In philosophy, "qualia" capture the subjective essence of experience—what it feels like to see blue or to feel joy. These are the "ways things seem to us," as philosopher Daniel Dennett described. But when we turn to biology, we encounter a similarly elusive notion: agency, the idea that living beings actively pursue their own goals.
Describing life as a nonequilibrium organized state with a constant flow of matter and energy is accurate but incomplete. Hurricanes fit that description, yet they simply are. Living organisms, on the other hand, have aims: finding food, reproducing, surviving, and sometimes just seeking pleasure. This goal-directed behavior, or teleology, has long puzzled biologists and philosophers.
Agency is a contentious term. Some biologists reject it for non-human organisms, arguing that only humans act with conscious deliberation. Others see agency as a fundamental property of all life. Since there's no universal definition, the term can be ambiguous, but the debate touches on core questions about life's essence. Does admitting agency open the door to ideas of design or vitalism?
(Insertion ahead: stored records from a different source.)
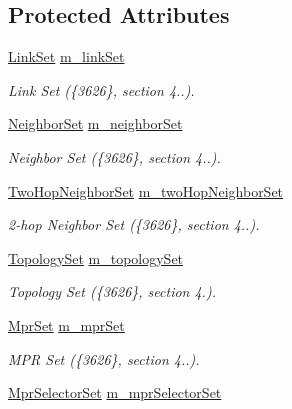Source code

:\subsection*{Protected Attributes}
\begin{DoxyCompactItemize}
\item 
\hyperlink{namespacens3_1_1olsr_a60381cc41d65a2e0daabd286077a378a}{Link\+Set} \hyperlink{classns3_1_1olsr_1_1OlsrState_a3f5666e47870dcb7a22077f53ef7b594}{m\+\_\+link\+Set}
\begin{DoxyCompactList}\small\item\em Link Set (\{3626\}, section 4..). \end{DoxyCompactList}\item 
\hyperlink{namespacens3_1_1olsr_af0afef1f28c6f0a0b528b03b638df05d}{Neighbor\+Set} \hyperlink{classns3_1_1olsr_1_1OlsrState_a99512da43a8a58ce2bff71c53ad3da75}{m\+\_\+neighbor\+Set}
\begin{DoxyCompactList}\small\item\em Neighbor Set (\{3626\}, section 4..). \end{DoxyCompactList}\item 
\hyperlink{namespacens3_1_1olsr_a5f9963792af7fea4dc66fb8718394604}{Two\+Hop\+Neighbor\+Set} \hyperlink{classns3_1_1olsr_1_1OlsrState_aa0c379d77bf47a6ded88a4ce20f1fc9d}{m\+\_\+two\+Hop\+Neighbor\+Set}
\begin{DoxyCompactList}\small\item\em 2-\/hop Neighbor Set (\{3626\}, section 4..). \end{DoxyCompactList}\item 
\hyperlink{namespacens3_1_1olsr_aa5a4b5a4c916439ca513b91928d7eba0}{Topology\+Set} \hyperlink{classns3_1_1olsr_1_1OlsrState_aea7e8813993062f693acbef6c0bd96d5}{m\+\_\+topology\+Set}
\begin{DoxyCompactList}\small\item\em Topology Set (\{3626\}, section 4.). \end{DoxyCompactList}\item 
\hyperlink{namespacens3_1_1olsr_aa7c4ede0ba85f0ea9da6e6699525bd4a}{Mpr\+Set} \hyperlink{classns3_1_1olsr_1_1OlsrState_ad037bb15510324de54a208823f567109}{m\+\_\+mpr\+Set}
\begin{DoxyCompactList}\small\item\em M\+PR Set (\{3626\}, section 4..). \end{DoxyCompactList}\item 
\hyperlink{namespacens3_1_1olsr_a320f5a705b7edfac35236d3e28e10e59}{Mpr\+Selector\+Set} \hyperlink{classns3_1_1olsr_1_1OlsrState_ada39f17f601c1fe372ccf1216ffa483f}{m\+\_\+mpr\+Selector\+Set}

\end{DoxyCompactItemize}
Or does it merely acknowledge what makes life special?
To me, agency captures the intuitive sense that living things are not just machines pushed by environment. Yet, aversion to the term may stem from discomfort with viewing life as more than a genetic program. However, agency also risks derailing mechanistic explanations of life. The goal is not to praise or bury agency but to explore its scientific utility.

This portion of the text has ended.